大規模災害時の避難場所となる「地域防災拠点」の存在を知らない南区民が6割にのぼることが、3月下旬に発表された市民意識調査の結果で明らかになった。東日本大震災を受けて防災に対する意識が高まる中、拠点の認知度が低かったことに南区役所でも「対策を考えたい」としている。
同調査は市民の生活意識を明らかにし、政策立案や市政運営に役立てようと、市が毎年行っているもの。調査は昨年7月から8月に行い、20歳以上の2163人から回答を得た。このうち、南区民は139人。
市政への要望などの通常の項目に加え、東日本大震災を受け、災害や防災対策についても質問された。

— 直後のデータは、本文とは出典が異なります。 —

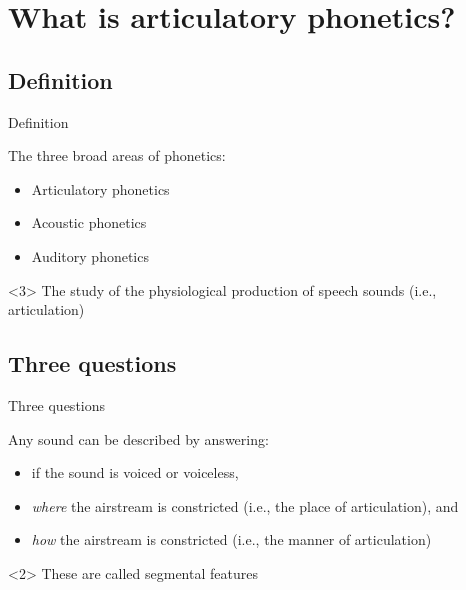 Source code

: \documentclass{beamer}
\subtitle[Consonant Articulation]{Articulation of English Consonants}
\newcommand{\suboneone}{Definition}
\newcommand{\subonetwo}{Three questions}
\begin{document}
  

  \section{What is articulatory phonetics?}
    \subsection{\suboneone}
      \begin{frame}{\suboneone}
        \begin{block}{}
          The three broad areas of phonetics:
          \begin{itemize}
            \item \alert<2->{Articulatory phonetics}
            \item Acoustic phonetics
            \item Auditory phonetics
          \end{itemize}
        \end{block}
        \begin{definition}<3>
          The study of the physiological production of speech sounds (i.e., \alert{articulation})
        \end{definition}
      \end{frame}

    \subsection{\subonetwo}
      \begin{frame}{\subonetwo}
        \begin{block}{}
          Any sound can be described by answering:
          \begin{itemize}
            \item if the sound is \alert{voiced} or \alert{voiceless},
            \item \emph{where} the airstream is constricted (i.e., the \alert{place of articulation}), and
            \item \emph{how} the airstream is constricted (i.e., the \alert{manner of articulation})
          \end{itemize}
        \end{block}
        \begin{alertblock}<2>{}
          These are called \alert{segmental features}
        \end{alertblock}
      \end{frame}
\end{document}
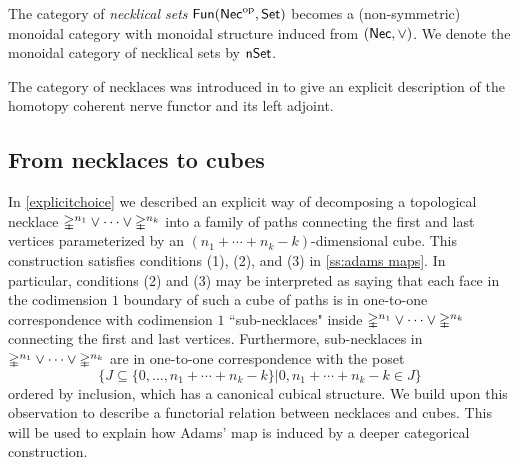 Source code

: The category of \textit{necklical sets} $\mathsf{Fun}(\mathsf{Nec}^{\mathrm{op}}, \mathsf{Set})$ becomes a (non-symmetric) monoidal category with monoidal structure induced from $(\mathsf{Nec}, \vee)$.
We denote the monoidal category of necklical sets by $\mathsf{nSet}$.

\begin{remark*}
	The category of necklaces was introduced in \cite{dugger2011rigidification} to give an explicit description of the homotopy coherent nerve functor and its left adjoint.
\end{remark*}



\subsection{From necklaces to cubes}
In \cref{explicitchoice} we described an explicit way of decomposing a topological necklace $\mathbb{\Delta}^{n_1} \vee \cdots \vee \mathbb{\Delta}^{n_k}$ into a family of paths connecting the first and last vertices parameterized by an $(n_1 + \cdots + n_k-k)$-dimensional cube. This construction satisfies conditions (1), (2), and (3) in \cref{ss:adams maps}. In particular, conditions (2) and (3) may be interpreted as saying that each face in the codimension $1$ boundary of such a cube of paths is in one-to-one correspondence with codimension $1$ ``sub-necklaces" inside $\mathbb{\Delta}^{n_1} \vee \cdots \vee \mathbb{\Delta}^{n_k}$ connecting the first and last vertices. Furthermore, sub-necklaces in $\mathbb{\Delta}^{n_1} \vee \cdots \vee \mathbb{\Delta}^{n_k}$ are in one-to-one correspondence with the poset \[\{ J \subseteq \{0,\ldots, n_1+ \cdots + n_k-k\} | 0,n_1+ \cdots +n_k-k \in J \}\]
ordered by inclusion, which has a canonical cubical structure. We build upon this observation to describe a functorial relation between necklaces and cubes. This will be used to explain how Adams' map is induced by a deeper categorical construction.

地域防災拠点を「存在も場所も分かる」とした南区回答者は34・5%。「知らない」は無回答と合わせると60・5%で18区中6番目に高かった。市全体では「知らない」と無回答は58・9%だった。
4年前から認知度低下
07年の同調査では、南区回答者の63%が拠点を知っていると答えており、知らない人は28・9%だった。この4年間で認知度が大幅に低下しているが、市は「07年の調査時は、質問票に拠点の役割の説明文を加えており、単純な比較ができない」としている。
区内に25ヵ所
地域防災拠点は、震災による家屋倒壊などで自宅での生活が困難な時に避難生活をする場所。南区内では小中学校25ヵ所が地域ごとに指定されている。

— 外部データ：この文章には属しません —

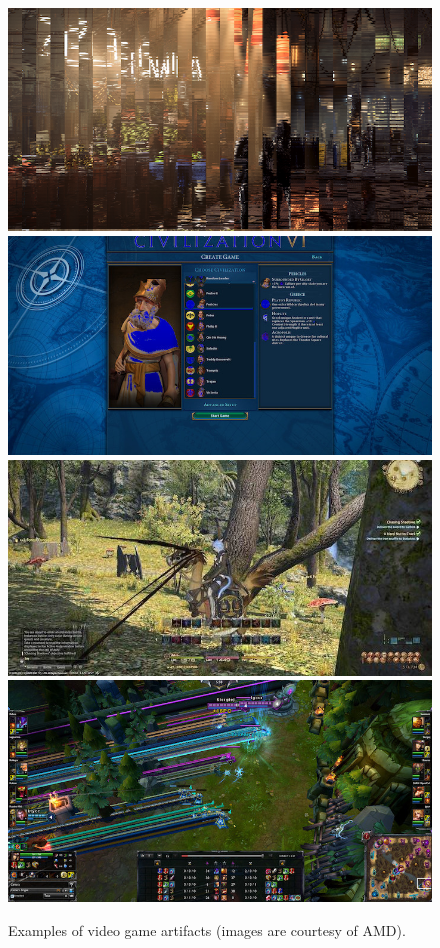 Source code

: \begin{figure}[h]
\centering
\includegraphics[scale=0.56]{images/bug1new.png}
\includegraphics[scale=0.283]{images/bug2new.jpg}\\
\includegraphics[scale=0.28]{images/bug3new.jpg}
\includegraphics[scale=0.28]{images/bug4new.jpg}\\
\vspace{5pt}
\caption[Examples of video game artifacts]{Examples of video game artifacts (images are courtesy of AMD).}
\label{fig:bugs}
\end{figure}

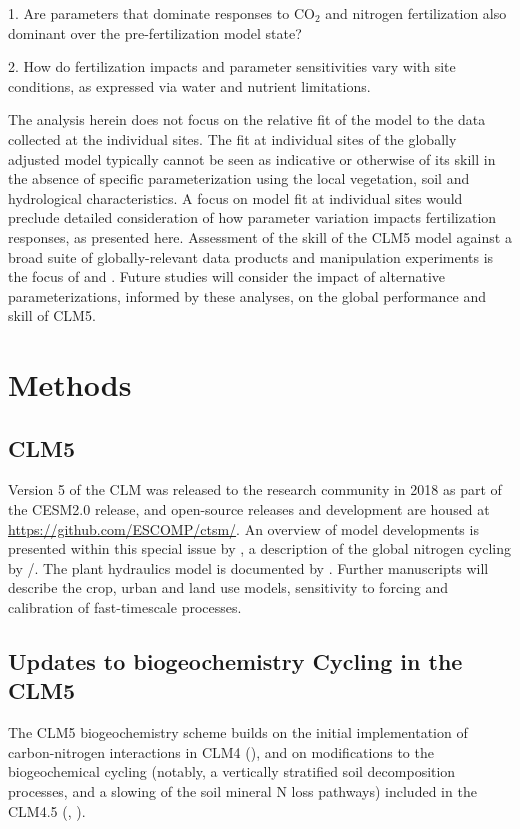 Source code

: \documentclass[draft,linenumbers]{agujournal}
\begin{document}
1. Are parameters that dominate responses to CO$_{2}$ and nitrogen fertilization also dominant over the pre-fertilization model state?

2. How do fertilization impacts and parameter sensitivities vary with site conditions, as expressed via water and nutrient limitations. 

The analysis herein does not focus on the relative fit of the model to the data collected at the individual sites. The fit at individual sites of the globally adjusted model typically cannot be seen as indicative or otherwise of its skill in the absence of specific parameterization using the local vegetation, soil and hydrological characteristics. A focus on model fit at individual sites would preclude detailed consideration of how parameter variation impacts fertilization responses, as presented here. Assessment of the skill of the CLM5 model against a broad suite of globally-relevant data products and manipulation experiments is the focus of \cite{lawrence2018} and \cite{wieder2019}. Future studies will consider the impact of alternative parameterizations, informed by these analyses, on the global performance and skill of CLM5.

\section{Methods}

\subsection{CLM5}
 Version 5 of the CLM was released to the research community in 2018 as part of the CESM2.0 release, and open-source releases and development are housed at \url{https://github.com/ESCOMP/ctsm/}. An overview of model developments is presented within this special issue by \cite{lawrence2018}, a description of the global nitrogen cycling by \cite{wieder2019}/. The plant hydraulics model is documented by \cite{kennedy2019}. Further manuscripts will describe the crop, urban and land use models, sensitivity to forcing and calibration of fast-timescale processes.
 
\subsection{Updates to biogeochemistry Cycling in the CLM5}
The CLM5 biogeochemistry scheme builds on the initial implementation of carbon-nitrogen interactions in CLM4 (\cite{thornton2007}),  and on modifications to the biogeochemical cycling (notably, a vertically stratified soil decomposition processes, and a slowing of the soil mineral N loss pathways) included in the CLM4.5 (\cite{koven2013}, \cite{bonan2012}). 
\end{document}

東日本大震災以降、区内でも地域防災拠点の運営訓練などが行われている。2月に訓練を行ったある連合町内会の役員は「震災前と後では訓練の参加者数は変わらない」と住民の拠点に対する関心が高まっていないことを危惧していた。
区では、広報や区民生活マップなどで拠点の役割や場所を伝えてきた。それだけに拠点を知らない南区民が6割以上という結果を深刻にとらえている。災害対策を管轄する区総務課では「地域防災拠点拠点を知っていただくことは大事なことなので、対策を考えたい」としている。